▶ [INSTRUCTIONS FOR THE TASK]: Scan the listing below for the string "possible" and copy each line where it turns up.
== == ==
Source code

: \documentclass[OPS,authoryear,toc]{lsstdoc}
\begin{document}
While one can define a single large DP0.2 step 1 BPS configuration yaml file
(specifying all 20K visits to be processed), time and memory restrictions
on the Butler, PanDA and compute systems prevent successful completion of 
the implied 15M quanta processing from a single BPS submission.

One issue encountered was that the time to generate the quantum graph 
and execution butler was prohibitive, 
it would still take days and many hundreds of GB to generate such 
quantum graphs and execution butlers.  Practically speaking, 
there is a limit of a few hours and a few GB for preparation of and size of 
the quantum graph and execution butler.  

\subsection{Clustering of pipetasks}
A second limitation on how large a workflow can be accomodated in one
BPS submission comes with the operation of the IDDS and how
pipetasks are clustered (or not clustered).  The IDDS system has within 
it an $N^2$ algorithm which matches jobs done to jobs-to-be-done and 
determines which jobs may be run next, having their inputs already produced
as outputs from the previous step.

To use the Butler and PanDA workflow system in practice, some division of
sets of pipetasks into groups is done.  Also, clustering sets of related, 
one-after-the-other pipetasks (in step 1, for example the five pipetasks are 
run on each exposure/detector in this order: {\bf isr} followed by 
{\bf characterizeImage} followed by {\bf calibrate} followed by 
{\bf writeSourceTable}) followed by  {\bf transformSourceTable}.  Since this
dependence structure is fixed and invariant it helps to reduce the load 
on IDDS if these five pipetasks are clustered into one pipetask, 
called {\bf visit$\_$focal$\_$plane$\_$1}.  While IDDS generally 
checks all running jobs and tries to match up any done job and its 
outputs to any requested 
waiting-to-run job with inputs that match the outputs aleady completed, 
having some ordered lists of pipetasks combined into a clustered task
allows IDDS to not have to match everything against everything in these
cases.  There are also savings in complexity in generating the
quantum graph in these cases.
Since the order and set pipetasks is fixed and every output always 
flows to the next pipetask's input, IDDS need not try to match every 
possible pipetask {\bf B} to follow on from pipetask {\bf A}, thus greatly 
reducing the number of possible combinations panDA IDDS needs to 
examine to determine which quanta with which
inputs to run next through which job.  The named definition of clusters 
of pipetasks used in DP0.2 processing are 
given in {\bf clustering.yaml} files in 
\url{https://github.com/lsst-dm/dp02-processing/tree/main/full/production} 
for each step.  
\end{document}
== == ==
▶ [TASK OUTPUT]:
possible pipetask {\bf B} to follow on from pipetask {\bf A}, thus greatly 
reducing the number of possible combinations panDA IDDS needs to 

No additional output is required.